*** Opening Data excerpts ***

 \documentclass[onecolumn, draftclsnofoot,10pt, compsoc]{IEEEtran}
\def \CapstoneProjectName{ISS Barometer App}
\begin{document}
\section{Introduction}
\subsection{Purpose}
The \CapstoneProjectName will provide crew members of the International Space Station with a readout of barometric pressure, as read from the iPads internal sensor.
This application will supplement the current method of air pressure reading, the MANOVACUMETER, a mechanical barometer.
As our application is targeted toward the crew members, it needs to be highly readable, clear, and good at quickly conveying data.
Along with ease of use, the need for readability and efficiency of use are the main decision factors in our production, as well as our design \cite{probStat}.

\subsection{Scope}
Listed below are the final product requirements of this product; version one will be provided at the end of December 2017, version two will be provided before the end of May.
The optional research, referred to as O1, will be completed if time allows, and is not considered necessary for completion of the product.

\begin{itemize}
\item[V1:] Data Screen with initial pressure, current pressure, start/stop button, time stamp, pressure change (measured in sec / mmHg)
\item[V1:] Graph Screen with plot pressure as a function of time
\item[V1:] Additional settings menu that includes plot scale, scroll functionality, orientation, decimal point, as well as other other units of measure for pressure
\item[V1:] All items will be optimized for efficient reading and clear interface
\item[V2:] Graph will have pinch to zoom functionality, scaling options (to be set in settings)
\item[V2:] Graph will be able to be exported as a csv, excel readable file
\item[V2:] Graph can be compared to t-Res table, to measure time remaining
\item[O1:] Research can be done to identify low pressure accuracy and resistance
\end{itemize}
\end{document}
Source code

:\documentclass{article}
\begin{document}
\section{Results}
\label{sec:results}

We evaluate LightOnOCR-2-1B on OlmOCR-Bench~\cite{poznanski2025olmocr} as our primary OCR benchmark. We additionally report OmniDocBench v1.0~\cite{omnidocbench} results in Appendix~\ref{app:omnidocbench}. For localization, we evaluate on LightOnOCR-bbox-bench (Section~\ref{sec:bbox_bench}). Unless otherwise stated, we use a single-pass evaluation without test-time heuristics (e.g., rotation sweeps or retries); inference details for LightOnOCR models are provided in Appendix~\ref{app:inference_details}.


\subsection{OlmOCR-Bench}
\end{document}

*** Closing Data excerpts ***

__Aim of the exercise__:
In the material above, please find every line that includes the word "current" and copy it.

__Output for this task__:
This application will supplement the current method of air pressure reading, the MANOVACUMETER, a mechanical barometer.
\item[V1:] Data Screen with initial pressure, current pressure, start/stop button, time stamp, pressure change (measured in sec / mmHg)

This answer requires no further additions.